(Dataset entries)

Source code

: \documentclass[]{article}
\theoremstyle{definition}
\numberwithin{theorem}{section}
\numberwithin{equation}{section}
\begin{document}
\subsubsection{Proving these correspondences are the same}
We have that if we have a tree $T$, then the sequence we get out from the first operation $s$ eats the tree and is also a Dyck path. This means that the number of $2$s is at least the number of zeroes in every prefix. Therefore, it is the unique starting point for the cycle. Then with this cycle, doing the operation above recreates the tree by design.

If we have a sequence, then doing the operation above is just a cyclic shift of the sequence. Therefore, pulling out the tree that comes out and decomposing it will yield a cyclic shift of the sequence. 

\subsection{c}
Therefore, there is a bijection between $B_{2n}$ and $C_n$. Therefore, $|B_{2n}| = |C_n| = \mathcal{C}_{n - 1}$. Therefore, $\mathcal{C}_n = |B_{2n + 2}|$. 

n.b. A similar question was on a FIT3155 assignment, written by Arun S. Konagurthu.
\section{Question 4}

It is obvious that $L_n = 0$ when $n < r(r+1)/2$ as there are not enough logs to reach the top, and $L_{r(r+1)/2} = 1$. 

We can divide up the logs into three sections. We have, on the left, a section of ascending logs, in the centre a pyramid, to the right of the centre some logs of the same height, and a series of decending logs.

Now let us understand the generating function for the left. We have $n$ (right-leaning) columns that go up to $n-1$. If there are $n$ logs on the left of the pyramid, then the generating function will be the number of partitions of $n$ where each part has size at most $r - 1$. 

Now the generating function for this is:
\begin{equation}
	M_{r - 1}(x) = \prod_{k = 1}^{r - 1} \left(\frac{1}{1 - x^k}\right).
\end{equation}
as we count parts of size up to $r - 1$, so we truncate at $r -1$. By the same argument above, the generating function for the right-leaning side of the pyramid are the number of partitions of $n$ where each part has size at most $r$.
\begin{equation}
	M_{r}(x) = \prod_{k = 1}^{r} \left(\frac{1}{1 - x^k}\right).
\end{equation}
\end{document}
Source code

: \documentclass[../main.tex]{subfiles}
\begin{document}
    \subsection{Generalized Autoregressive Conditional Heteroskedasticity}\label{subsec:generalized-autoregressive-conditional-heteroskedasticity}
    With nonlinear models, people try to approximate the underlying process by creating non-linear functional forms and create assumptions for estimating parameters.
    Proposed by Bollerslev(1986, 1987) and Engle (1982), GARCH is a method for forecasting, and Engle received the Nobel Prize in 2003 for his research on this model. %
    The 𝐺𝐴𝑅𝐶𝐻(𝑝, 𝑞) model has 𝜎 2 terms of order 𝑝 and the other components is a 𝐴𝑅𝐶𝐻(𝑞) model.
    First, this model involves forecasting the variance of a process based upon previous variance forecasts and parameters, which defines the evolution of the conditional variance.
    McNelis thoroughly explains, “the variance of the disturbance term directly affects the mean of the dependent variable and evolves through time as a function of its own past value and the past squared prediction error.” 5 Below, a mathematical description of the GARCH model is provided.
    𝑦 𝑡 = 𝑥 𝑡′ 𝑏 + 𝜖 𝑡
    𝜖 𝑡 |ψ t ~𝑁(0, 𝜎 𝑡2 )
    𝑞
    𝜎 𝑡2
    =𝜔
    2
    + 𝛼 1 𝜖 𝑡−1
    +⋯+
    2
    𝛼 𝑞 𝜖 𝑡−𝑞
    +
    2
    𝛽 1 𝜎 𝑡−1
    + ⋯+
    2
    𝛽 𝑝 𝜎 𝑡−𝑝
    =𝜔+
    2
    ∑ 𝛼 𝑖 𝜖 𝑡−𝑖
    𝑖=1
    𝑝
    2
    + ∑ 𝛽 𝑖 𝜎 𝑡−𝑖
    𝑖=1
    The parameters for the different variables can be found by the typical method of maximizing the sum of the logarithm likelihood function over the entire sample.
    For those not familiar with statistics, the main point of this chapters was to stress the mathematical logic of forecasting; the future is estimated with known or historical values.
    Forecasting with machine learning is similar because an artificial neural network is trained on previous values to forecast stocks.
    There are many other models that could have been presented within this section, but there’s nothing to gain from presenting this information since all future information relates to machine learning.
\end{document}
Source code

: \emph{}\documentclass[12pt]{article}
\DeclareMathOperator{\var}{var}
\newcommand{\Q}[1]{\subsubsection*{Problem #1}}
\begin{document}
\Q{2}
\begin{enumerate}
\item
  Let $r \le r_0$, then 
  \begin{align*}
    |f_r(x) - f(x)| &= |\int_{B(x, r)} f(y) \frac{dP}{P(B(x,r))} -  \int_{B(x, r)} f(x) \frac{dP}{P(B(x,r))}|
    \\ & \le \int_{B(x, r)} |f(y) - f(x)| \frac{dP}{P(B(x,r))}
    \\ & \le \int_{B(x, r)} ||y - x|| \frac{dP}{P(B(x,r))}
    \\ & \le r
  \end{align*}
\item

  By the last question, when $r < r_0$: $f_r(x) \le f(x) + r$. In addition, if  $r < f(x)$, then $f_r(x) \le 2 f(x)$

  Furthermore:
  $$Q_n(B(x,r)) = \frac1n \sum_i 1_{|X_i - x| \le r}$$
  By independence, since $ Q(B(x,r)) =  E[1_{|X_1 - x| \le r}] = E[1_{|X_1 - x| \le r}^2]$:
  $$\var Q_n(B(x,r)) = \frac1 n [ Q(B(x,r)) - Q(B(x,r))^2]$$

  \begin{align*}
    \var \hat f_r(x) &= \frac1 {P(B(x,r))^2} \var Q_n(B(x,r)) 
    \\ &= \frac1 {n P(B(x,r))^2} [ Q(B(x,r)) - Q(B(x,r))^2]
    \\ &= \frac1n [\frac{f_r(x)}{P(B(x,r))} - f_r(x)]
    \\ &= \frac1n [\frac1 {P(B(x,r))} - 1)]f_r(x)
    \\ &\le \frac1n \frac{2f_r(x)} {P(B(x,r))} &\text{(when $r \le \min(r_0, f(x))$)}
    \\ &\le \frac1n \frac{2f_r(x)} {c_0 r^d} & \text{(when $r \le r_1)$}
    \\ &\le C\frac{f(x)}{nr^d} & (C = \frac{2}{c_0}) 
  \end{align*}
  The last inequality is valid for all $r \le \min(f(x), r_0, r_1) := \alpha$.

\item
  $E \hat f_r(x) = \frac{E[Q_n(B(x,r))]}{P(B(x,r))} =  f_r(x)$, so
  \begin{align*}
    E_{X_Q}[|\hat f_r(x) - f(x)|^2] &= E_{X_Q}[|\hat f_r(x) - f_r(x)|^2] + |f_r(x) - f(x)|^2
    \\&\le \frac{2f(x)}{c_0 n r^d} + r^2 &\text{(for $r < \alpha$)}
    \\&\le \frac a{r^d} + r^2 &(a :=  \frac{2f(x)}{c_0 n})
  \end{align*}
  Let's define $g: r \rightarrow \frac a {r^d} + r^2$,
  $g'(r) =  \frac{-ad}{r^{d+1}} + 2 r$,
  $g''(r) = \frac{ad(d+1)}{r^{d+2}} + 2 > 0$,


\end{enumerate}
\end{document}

* * *

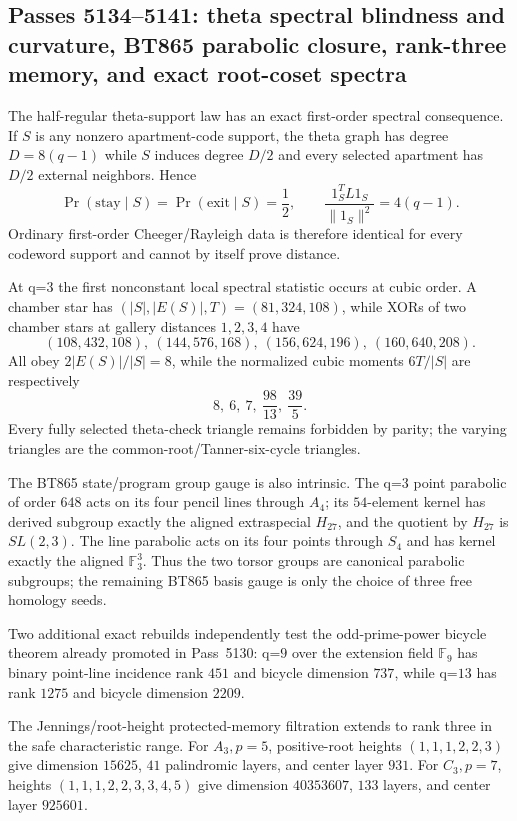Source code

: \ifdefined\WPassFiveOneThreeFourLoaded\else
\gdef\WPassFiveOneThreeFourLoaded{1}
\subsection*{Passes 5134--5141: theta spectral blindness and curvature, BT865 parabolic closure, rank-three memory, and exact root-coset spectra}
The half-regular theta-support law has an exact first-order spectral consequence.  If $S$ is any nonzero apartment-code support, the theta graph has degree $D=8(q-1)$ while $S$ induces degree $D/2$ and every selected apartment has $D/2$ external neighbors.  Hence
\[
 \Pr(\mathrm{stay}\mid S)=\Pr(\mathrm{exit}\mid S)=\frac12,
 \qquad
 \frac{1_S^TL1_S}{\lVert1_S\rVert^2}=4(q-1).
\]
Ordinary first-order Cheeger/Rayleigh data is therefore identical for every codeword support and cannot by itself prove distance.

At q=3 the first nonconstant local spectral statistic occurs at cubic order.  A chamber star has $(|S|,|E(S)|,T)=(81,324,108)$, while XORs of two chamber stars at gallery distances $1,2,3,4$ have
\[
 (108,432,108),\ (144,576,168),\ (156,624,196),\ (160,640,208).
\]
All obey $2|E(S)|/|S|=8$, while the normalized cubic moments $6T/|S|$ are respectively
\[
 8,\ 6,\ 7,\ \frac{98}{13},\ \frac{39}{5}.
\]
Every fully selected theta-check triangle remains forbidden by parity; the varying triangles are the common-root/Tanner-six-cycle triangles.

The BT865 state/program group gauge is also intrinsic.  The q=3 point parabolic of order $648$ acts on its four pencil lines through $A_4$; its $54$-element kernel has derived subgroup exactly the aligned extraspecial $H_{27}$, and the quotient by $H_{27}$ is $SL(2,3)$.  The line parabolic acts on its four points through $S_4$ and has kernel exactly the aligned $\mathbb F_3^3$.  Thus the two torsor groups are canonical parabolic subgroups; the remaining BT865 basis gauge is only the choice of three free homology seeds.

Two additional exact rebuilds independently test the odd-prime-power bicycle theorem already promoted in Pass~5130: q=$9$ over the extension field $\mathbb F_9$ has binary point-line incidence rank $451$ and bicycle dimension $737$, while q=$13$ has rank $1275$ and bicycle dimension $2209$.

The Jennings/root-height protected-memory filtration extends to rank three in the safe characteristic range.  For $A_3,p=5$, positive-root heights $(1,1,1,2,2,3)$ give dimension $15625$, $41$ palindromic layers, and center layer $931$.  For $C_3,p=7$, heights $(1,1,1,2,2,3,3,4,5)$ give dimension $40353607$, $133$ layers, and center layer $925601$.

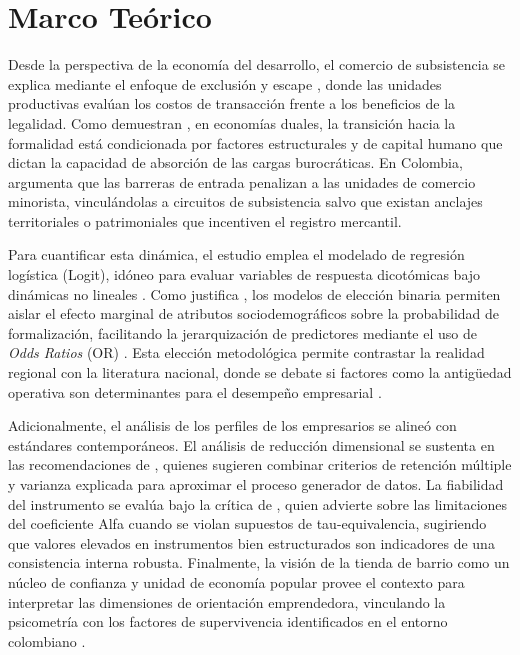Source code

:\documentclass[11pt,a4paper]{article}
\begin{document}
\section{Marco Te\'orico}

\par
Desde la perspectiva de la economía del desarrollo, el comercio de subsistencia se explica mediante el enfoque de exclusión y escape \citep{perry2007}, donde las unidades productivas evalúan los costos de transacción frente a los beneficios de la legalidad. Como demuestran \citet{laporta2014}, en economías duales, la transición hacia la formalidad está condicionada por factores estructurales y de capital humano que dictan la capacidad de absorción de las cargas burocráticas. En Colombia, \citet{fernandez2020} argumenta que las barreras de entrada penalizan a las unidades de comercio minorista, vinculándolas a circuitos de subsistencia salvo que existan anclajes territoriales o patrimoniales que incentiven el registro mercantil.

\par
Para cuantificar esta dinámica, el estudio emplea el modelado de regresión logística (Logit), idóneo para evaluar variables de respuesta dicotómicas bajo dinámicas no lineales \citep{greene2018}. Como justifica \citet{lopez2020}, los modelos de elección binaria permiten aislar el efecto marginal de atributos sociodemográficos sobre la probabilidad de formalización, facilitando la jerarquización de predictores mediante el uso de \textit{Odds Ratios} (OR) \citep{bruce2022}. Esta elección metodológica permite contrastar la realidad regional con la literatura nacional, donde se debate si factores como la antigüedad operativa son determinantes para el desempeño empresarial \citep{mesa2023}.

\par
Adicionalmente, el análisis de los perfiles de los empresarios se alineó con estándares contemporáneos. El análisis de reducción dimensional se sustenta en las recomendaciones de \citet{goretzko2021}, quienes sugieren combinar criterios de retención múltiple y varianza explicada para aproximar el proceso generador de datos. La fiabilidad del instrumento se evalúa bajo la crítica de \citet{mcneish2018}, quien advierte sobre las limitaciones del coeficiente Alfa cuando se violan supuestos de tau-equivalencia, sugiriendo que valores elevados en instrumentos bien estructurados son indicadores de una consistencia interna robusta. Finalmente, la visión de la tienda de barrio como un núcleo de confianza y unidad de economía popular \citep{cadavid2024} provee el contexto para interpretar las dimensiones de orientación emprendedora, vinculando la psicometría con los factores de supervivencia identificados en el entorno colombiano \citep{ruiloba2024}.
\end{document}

_Work instruction_
Copy each line of the data that contains the word "above".

_The answer_
We have that if we have a tree $T$, then the sequence we get out from the first operation $s$ eats the tree and is also a Dyck path. This means that the number of $2$s is at least the number of zeroes in every prefix. Therefore, it is the unique starting point for the cycle. Then with this cycle, doing the operation above recreates the tree by design.
If we have a sequence, then doing the operation above is just a cyclic shift of the sequence. Therefore, pulling out the tree that comes out and decomposing it will yield a cyclic shift of the sequence. 
as we count parts of size up to $r - 1$, so we truncate at $r -1$. By the same argument above, the generating function for the right-leaning side of the pyramid are the number of partitions of $n$ where each part has size at most $r$.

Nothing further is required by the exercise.